THE COURT: All right. Is that something that you would like to do, proceed by way of waiver as your counsel has indicated and stipulation?
[APPELLANT]: I would like -
THE COURT: Just to be clear, whatever decision I make would be on the 6105 charge only. All the other charges have been decided on by the jury.
[APPELLANT]: Correct.
*465THE COURT: You still have a right to have the 6105, last remaining charge, decided by the jury or the other two options that I just mentioned. And what is your decision?
[APPELLANT]: I would like to waive the jury on deciding and put it in your judgment, your Honor.
N.T., 3/8/17, at 141-145.
During an additional colloquy, Appellant elected to proceed to trial on the Section 6105 count via stipulated evidence and without a jury. The court heard evidence of his prior felony and found Appellant guilty under Section 6105.
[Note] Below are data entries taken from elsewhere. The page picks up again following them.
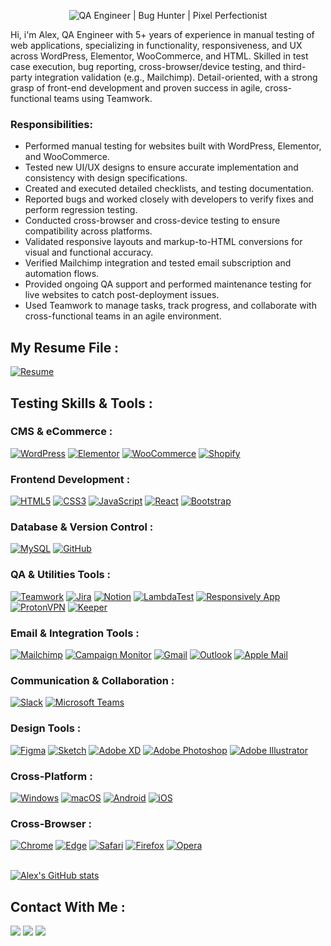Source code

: <p align="center">
  <img src="https://iili.io/3Qtf1Hu.gif" alt="QA Engineer | Bug Hunter | Pixel Perfectionist" />
</p>

Hi, i'm Alex, QA Engineer with 5+ years of experience in manual testing of web applications, specializing in functionality, responsiveness, and UX across WordPress, Elementor, WooCommerce, and HTML. Skilled in test case execution, bug reporting, cross-browser/device testing, and third-party integration validation (e.g., Mailchimp). Detail-oriented, with a strong grasp of front-end development and proven success in agile, cross-functional teams using Teamwork.

### Responsibilities:
 <ul>
  <li> Performed manual testing for websites built with WordPress, Elementor, and WooCommerce.</li>
  <li> Tested new UI/UX designs to ensure accurate implementation and consistency with design specifications.</li>
  <li> Created and executed detailed checklists, and testing documentation.</li>
  <li> Reported bugs and worked closely with developers to verify fixes and perform regression testing.</li>
  <li> Conducted cross-browser and cross-device testing to ensure compatibility across platforms.</li>
  <li> Validated responsive layouts and markup-to-HTML conversions for visual and functional accuracy.</li>
  <li> Verified Mailchimp integration and tested email subscription and automation flows.</li>
  <li> Provided ongoing QA support and performed maintenance testing for live websites to catch post-deployment issues.</li>
  <li> Used Teamwork to manage tasks, track progress, and collaborate with cross-functional teams in an agile environment.</li>
</ul>

## My Resume File :
[![Resume](https://img.icons8.com/?size=100&id=Lg8n3Qwr21ix&format=png&color=000000)](https://github.com/AlexKuchkov/Resume/blob/5a76f7b0f27e6425007a2cb1e7fb2586342d4035/AKResume.pdf)

## Testing Skills & Tools :
### CMS & eCommerce :
[![WordPress](https://img.shields.io/badge/WordPress-21759B?style=for-the-badge&logo=wordpress&logoColor=white)](https://wordpress.org)
[![Elementor](https://img.shields.io/badge/Elementor-92003B?style=for-the-badge&logo=elementor&logoColor=white)](https://elementor.com)
[![WooCommerce](https://img.shields.io/badge/WooCommerce-96588a?style=for-the-badge&logo=woocommerce&logoColor=white)](https://woocommerce.com)
[![Shopify](https://img.shields.io/badge/Shopify-7AB55C?style=for-the-badge&logo=shopify&logoColor=white)](https://shopify.com)

### Frontend Development :
[![HTML5](https://img.shields.io/badge/HTML5-e34f26?style=for-the-badge&logo=html5&logoColor=white)](https://developer.mozilla.org/en-US/docs/Web/Guide/HTML/HTML5)
[![CSS3](https://img.shields.io/badge/CSS3-1572B6?style=for-the-badge&logo=css3&logoColor=white)](https://developer.mozilla.org/en-US/docs/Web/CSS)
[![JavaScript](https://img.shields.io/badge/JavaScript-F7DF1E?style=for-the-badge&logo=javascript&logoColor=black)](https://developer.mozilla.org/en-US/docs/Web/JavaScript)
[![React](https://img.shields.io/badge/React-61DAFB?style=for-the-badge&logo=react&logoColor=black)](https://reactjs.org)
[![Bootstrap](https://img.shields.io/badge/Bootstrap-7952B3?style=for-the-badge&logo=bootstrap&logoColor=white)](https://getbootstrap.com)

### Database & Version Control :
[![MySQL](https://img.shields.io/badge/MySQL-4479A1?style=for-the-badge&logo=mysql&logoColor=white)](https://www.mysql.com)
[![GitHub](https://img.shields.io/badge/GitHub-181717?style=for-the-badge&logo=github&logoColor=white)](https://github.com)

### QA & Utilities Tools :
[![Teamwork](https://img.shields.io/badge/Teamwork-000000?style=for-the-badge&logo=teamwork&logoColor=white)](https://www.teamwork.com)
[![Jira](https://img.shields.io/badge/Jira-0052CC?style=for-the-badge&logo=jira&logoColor=white)](https://www.atlassian.com/software/jira)
[![Notion](https://img.shields.io/badge/Notion-000000?style=for-the-badge&logo=notion&logoColor=white)](https://notion.so)
[![LambdaTest](https://img.shields.io/badge/LambdaTest-00C7B7?style=for-the-badge)](https://www.lambdatest.com)
[![Responsively App](https://img.shields.io/badge/ResponsivelyApp-38B2AC?style=for-the-badge)](https://responsively.app)
[![ProtonVPN](https://img.shields.io/badge/ProtonVPN-8B89CC?style=for-the-badge)](https://protonvpn.com)
[![Keeper](https://img.shields.io/badge/Keeper-FFB000?style=for-the-badge&logo=keepersecurity&logoColor=black)](https://www.keepersecurity.com/)

### Email & Integration Tools :
[![Mailchimp](https://img.shields.io/badge/Mailchimp-FFE01B?style=for-the-badge&logo=mailchimp&logoColor=black)](https://mailchimp.com)
[![Campaign Monitor](https://img.shields.io/badge/Campaign%20Monitor-509CF6?style=for-the-badge&logo=campaignmonitor&logoColor=white)](https://www.campaignmonitor.com)
[![Gmail](https://img.shields.io/badge/Gmail-EA4335?style=for-the-badge&logo=gmail&logoColor=white)](https://mail.google.com)
[![Outlook](https://img.shields.io/badge/Outlook-0072C6?style=for-the-badge&logo=microsoftoutlook&logoColor=white)](https://outlook.live.com)
[![Apple Mail](https://img.shields.io/badge/Mac%20Mail-333333?style=for-the-badge&logo=apple&logoColor=white)](https://www.apple.com/mail/)

### Communication & Collaboration :
[![Slack](https://img.shields.io/badge/Slack-4A154B?style=for-the-badge&logo=slack&logoColor=white)](https://slack.com)
[![Microsoft Teams](https://img.shields.io/badge/Microsoft%20Teams-6264A7?style=for-the-badge&logo=microsoftteams&logoColor=white)](https://www.microsoft.com/en/microsoft-teams)

### Design Tools :
[![Figma](https://img.shields.io/badge/Figma-F24E1E?style=for-the-badge&logo=figma&logoColor=white)](https://figma.com)
[![Sketch](https://img.shields.io/badge/Sketch-F7B500?style=for-the-badge&logo=sketch&logoColor=black)](https://www.sketch.com/)
[![Adobe XD](https://img.shields.io/badge/Adobe%20XD-FF61F6?style=for-the-badge&logo=adobexd&logoColor=white)](https://www.adobe.com/products/xd.html)
[![Adobe Photoshop](https://img.shields.io/badge/Photoshop-31A8FF?style=for-the-badge&logo=adobephotoshop&logoColor=white)](https://www.adobe.com/products/photoshop.html)
[![Adobe Illustrator](https://img.shields.io/badge/Illustrator-FF9A00?style=for-the-badge&logo=adobeillustrator&logoColor=white)](https://www.adobe.com/products/illustrator.html)

### Cross-Platform :
[![Windows](https://img.shields.io/badge/Windows-0078D6?style=for-the-badge&logo=windows&logoColor=white)](https://www.microsoft.com/windows)
[![macOS](https://img.shields.io/badge/macOS-000000?style=for-the-badge&logo=apple&logoColor=white)](https://www.apple.com/macos)
[![Android](https://img.shields.io/badge/Android-3DDC84?style=for-the-badge&logo=android&logoColor=white)](https://www.android.com)
[![iOS](https://img.shields.io/badge/iOS-000000?style=for-the-badge&logo=apple&logoColor=white)](https://www.apple.com/ios)

### Cross-Browser :
[![Chrome](https://img.shields.io/badge/Chrome-4285F4?style=for-the-badge&logo=googlechrome&logoColor=white)](https://www.google.com/chrome)
[![Edge](https://img.shields.io/badge/Edge-0078D7?style=for-the-badge&logo=microsoftedge&logoColor=white)](https://www.microsoft.com/edge)
[![Safari](https://img.shields.io/badge/Safari-1C1C1C?style=for-the-badge&logo=safari&logoColor=white)](https://support.apple.com/safari)
[![Firefox](https://img.shields.io/badge/Firefox-FF7139?style=for-the-badge&logo=firefox-browser&logoColor=white)](https://www.mozilla.org/firefox)
[![Opera](https://img.shields.io/badge/Opera-FF1B2D?style=for-the-badge&logo=opera&logoColor=white)](https://www.opera.com)
</br>
</br>

[![Alex's GitHub stats](https://github-readme-stats.vercel.app/api?username=AlexKuchkov&show_icons=true&theme=transparent)](#)




## Contact With Me :

[<img src="https://custom-icon-badges.demolab.com/badge/LinkedIn-0A66C2?logo=linkedin-white&logoColor=fff" />](https://www.linkedin.com/in/alexkuchkov)
[<img src="https://img.shields.io/badge/Telegram-2CA5E0?logo=telegram&logoColor=white" />](https://t.me/Hollister89)
[<img src="https://img.shields.io/badge/Gmail-D14836?logo=gmail&logoColor=white" />](mailto:alexku4kov@gmail.com)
The court sentenced Appellant to five to ten years' imprisonment for his Section 6105 conviction and consecutive terms of probation on the firearms convictions. Appellant filed a timely appeal, and both Appellant and the court complied with Pa.R.A.P. 1925.
Appellant raises a single issue in this appeal:
Where the Commonwealth, at the commencement of a jury trial, did not indicate that it was proceeding to trial on [the Section 6105 charge], and the jury returned with guilty verdicts on related Uniform Firearms Act charges arising from the same incident, did ... the lower court err by then proceeding with the prosecution of [Appellant] for violation of § 6105, and did ... the lower court err by then convicting [Appellant] of that charge, where [he] was never arraigned on § 6105, had never entered a plea on that charge, had never agreed to a bifurcated trial on that charge and had objected to the court proceeding on that charge after the jury rendered its verdicts on the related offenses?
Appellant's Brief at 3. Appellant argues that defects in his arraignment violated his due process rights.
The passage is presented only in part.